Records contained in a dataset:
◆ ◆ ◆

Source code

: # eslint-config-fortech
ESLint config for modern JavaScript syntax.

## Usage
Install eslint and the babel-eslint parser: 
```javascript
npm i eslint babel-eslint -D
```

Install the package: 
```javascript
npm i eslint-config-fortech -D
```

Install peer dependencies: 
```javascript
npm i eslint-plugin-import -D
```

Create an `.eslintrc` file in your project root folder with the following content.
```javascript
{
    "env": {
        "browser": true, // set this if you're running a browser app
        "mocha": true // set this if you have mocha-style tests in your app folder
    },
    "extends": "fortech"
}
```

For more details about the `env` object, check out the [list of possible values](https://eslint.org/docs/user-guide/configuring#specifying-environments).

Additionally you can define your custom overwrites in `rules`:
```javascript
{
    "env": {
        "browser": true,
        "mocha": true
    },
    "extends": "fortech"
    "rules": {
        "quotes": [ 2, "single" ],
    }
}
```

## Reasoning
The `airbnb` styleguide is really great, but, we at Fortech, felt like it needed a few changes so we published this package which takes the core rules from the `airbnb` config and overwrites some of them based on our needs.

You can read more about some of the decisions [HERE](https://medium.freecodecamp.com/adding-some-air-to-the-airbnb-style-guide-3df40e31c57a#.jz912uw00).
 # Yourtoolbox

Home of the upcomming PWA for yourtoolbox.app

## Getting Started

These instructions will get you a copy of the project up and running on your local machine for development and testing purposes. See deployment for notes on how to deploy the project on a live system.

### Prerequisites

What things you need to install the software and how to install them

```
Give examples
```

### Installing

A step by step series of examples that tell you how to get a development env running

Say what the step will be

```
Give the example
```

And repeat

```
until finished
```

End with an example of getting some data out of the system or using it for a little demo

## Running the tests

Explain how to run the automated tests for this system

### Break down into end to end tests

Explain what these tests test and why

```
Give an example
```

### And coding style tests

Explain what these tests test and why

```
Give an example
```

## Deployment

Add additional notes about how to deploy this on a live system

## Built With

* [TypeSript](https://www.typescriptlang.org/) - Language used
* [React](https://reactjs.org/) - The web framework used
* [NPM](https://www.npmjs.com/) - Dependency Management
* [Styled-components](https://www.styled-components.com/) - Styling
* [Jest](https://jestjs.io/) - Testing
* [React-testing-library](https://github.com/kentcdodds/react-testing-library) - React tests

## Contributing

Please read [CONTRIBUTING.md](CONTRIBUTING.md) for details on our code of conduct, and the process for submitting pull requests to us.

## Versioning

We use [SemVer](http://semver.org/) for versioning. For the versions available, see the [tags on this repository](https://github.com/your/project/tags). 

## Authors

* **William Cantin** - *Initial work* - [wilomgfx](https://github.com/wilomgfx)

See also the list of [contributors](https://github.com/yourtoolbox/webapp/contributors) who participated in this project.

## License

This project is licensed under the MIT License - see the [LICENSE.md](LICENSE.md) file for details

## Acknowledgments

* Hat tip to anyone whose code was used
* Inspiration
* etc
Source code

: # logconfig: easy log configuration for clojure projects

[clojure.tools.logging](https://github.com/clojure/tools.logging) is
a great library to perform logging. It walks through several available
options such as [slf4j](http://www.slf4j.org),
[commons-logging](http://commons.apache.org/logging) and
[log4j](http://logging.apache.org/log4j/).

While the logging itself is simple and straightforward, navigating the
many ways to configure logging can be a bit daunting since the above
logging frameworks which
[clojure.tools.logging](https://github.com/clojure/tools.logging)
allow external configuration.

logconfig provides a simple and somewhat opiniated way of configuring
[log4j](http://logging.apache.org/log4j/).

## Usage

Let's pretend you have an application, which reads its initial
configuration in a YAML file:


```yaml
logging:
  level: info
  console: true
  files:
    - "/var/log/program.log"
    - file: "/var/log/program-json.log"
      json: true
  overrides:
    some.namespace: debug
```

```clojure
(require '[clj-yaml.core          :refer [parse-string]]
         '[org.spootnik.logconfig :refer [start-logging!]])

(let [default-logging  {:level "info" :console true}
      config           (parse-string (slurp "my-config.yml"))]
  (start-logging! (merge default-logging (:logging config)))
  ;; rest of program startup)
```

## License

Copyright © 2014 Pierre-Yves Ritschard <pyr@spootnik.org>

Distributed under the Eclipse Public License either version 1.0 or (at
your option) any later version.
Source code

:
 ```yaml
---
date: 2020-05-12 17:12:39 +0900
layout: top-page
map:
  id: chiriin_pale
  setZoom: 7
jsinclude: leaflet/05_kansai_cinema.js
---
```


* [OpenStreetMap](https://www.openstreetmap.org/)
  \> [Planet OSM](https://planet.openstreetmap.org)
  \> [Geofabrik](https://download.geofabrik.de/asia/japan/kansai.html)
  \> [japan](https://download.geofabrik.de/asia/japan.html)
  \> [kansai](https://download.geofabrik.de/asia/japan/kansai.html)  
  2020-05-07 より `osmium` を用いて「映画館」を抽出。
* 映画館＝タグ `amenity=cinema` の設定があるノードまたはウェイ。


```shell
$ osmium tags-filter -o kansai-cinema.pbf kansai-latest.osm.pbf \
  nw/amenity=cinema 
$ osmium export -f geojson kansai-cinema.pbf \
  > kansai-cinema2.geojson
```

◆ ◆ ◆

**Instructions to follow**
All the entries above must be repeated exactly as they were given.

**Response**
Source code

: # eslint-config-fortech
ESLint config for modern JavaScript syntax.

## Usage
Install eslint and the babel-eslint parser: 
```javascript
npm i eslint babel-eslint -D
```

Install the package: 
```javascript
npm i eslint-config-fortech -D
```

Install peer dependencies: 
```javascript
npm i eslint-plugin-import -D
```

Create an `.eslintrc` file in your project root folder with the following content.
```javascript
{
    "env": {
        "browser": true, // set this if you're running a browser app
        "mocha": true // set this if you have mocha-style tests in your app folder
    },
    "extends": "fortech"
}
```

For more details about the `env` object, check out the [list of possible values](https://eslint.org/docs/user-guide/configuring#specifying-environments).

Additionally you can define your custom overwrites in `rules`:
```javascript
{
    "env": {
        "browser": true,
        "mocha": true
    },
    "extends": "fortech"
    "rules": {
        "quotes": [ 2, "single" ],
    }
}
```

## Reasoning
The `airbnb` styleguide is really great, but, we at Fortech, felt like it needed a few changes so we published this package which takes the core rules from the `airbnb` config and overwrites some of them based on our needs.

You can read more about some of the decisions [HERE](https://medium.freecodecamp.com/adding-some-air-to-the-airbnb-style-guide-3df40e31c57a#.jz912uw00).
 # Yourtoolbox

Home of the upcomming PWA for yourtoolbox.app

## Getting Started

These instructions will get you a copy of the project up and running on your local machine for development and testing purposes. See deployment for notes on how to deploy the project on a live system.

### Prerequisites

What things you need to install the software and how to install them

```
Give examples
```

### Installing

A step by step series of examples that tell you how to get a development env running

Say what the step will be

```
Give the example
```

And repeat

```
until finished
```

End with an example of getting some data out of the system or using it for a little demo

## Running the tests

Explain how to run the automated tests for this system

### Break down into end to end tests

Explain what these tests test and why

```
Give an example
```

### And coding style tests

Explain what these tests test and why

```
Give an example
```

## Deployment

Add additional notes about how to deploy this on a live system

## Built With

* [TypeSript](https://www.typescriptlang.org/) - Language used
* [React](https://reactjs.org/) - The web framework used
* [NPM](https://www.npmjs.com/) - Dependency Management
* [Styled-components](https://www.styled-components.com/) - Styling
* [Jest](https://jestjs.io/) - Testing
* [React-testing-library](https://github.com/kentcdodds/react-testing-library) - React tests

## Contributing

Please read [CONTRIBUTING.md](CONTRIBUTING.md) for details on our code of conduct, and the process for submitting pull requests to us.

## Versioning

We use [SemVer](http://semver.org/) for versioning. For the versions available, see the [tags on this repository](https://github.com/your/project/tags). 

## Authors

* **William Cantin** - *Initial work* - [wilomgfx](https://github.com/wilomgfx)

See also the list of [contributors](https://github.com/yourtoolbox/webapp/contributors) who participated in this project.

## License

This project is licensed under the MIT License - see the [LICENSE.md](LICENSE.md) file for details

## Acknowledgments

* Hat tip to anyone whose code was used
* Inspiration
* etc
Source code

: # logconfig: easy log configuration for clojure projects

[clojure.tools.logging](https://github.com/clojure/tools.logging) is
a great library to perform logging. It walks through several available
options such as [slf4j](http://www.slf4j.org),
[commons-logging](http://commons.apache.org/logging) and
[log4j](http://logging.apache.org/log4j/).

While the logging itself is simple and straightforward, navigating the
many ways to configure logging can be a bit daunting since the above
logging frameworks which
[clojure.tools.logging](https://github.com/clojure/tools.logging)
allow external configuration.

logconfig provides a simple and somewhat opiniated way of configuring
[log4j](http://logging.apache.org/log4j/).

## Usage

Let's pretend you have an application, which reads its initial
configuration in a YAML file:


```yaml
logging:
  level: info
  console: true
  files:
    - "/var/log/program.log"
    - file: "/var/log/program-json.log"
      json: true
  overrides:
    some.namespace: debug
```

```clojure
(require '[clj-yaml.core          :refer [parse-string]]
         '[org.spootnik.logconfig :refer [start-logging!]])

(let [default-logging  {:level "info" :console true}
      config           (parse-string (slurp "my-config.yml"))]
  (start-logging! (merge default-logging (:logging config)))
  ;; rest of program startup)
```

## License

Copyright © 2014 Pierre-Yves Ritschard <pyr@spootnik.org>

Distributed under the Eclipse Public License either version 1.0 or (at
your option) any later version.
Source code

:
 ```yaml
---
date: 2020-05-12 17:12:39 +0900
layout: top-page
map:
  id: chiriin_pale
  setZoom: 7
jsinclude: leaflet/05_kansai_cinema.js
---
```


* [OpenStreetMap](https://www.openstreetmap.org/)
  \> [Planet OSM](https://planet.openstreetmap.org)
  \> [Geofabrik](https://download.geofabrik.de/asia/japan/kansai.html)
  \> [japan](https://download.geofabrik.de/asia/japan.html)
  \> [kansai](https://download.geofabrik.de/asia/japan/kansai.html)  
  2020-05-07 より `osmium` を用いて「映画館」を抽出。
* 映画館＝タグ `amenity=cinema` の設定があるノードまたはウェイ。


```shell
$ osmium tags-filter -o kansai-cinema.pbf kansai-latest.osm.pbf \
  nw/amenity=cinema 
$ osmium export -f geojson kansai-cinema.pbf \
  > kansai-cinema2.geojson
```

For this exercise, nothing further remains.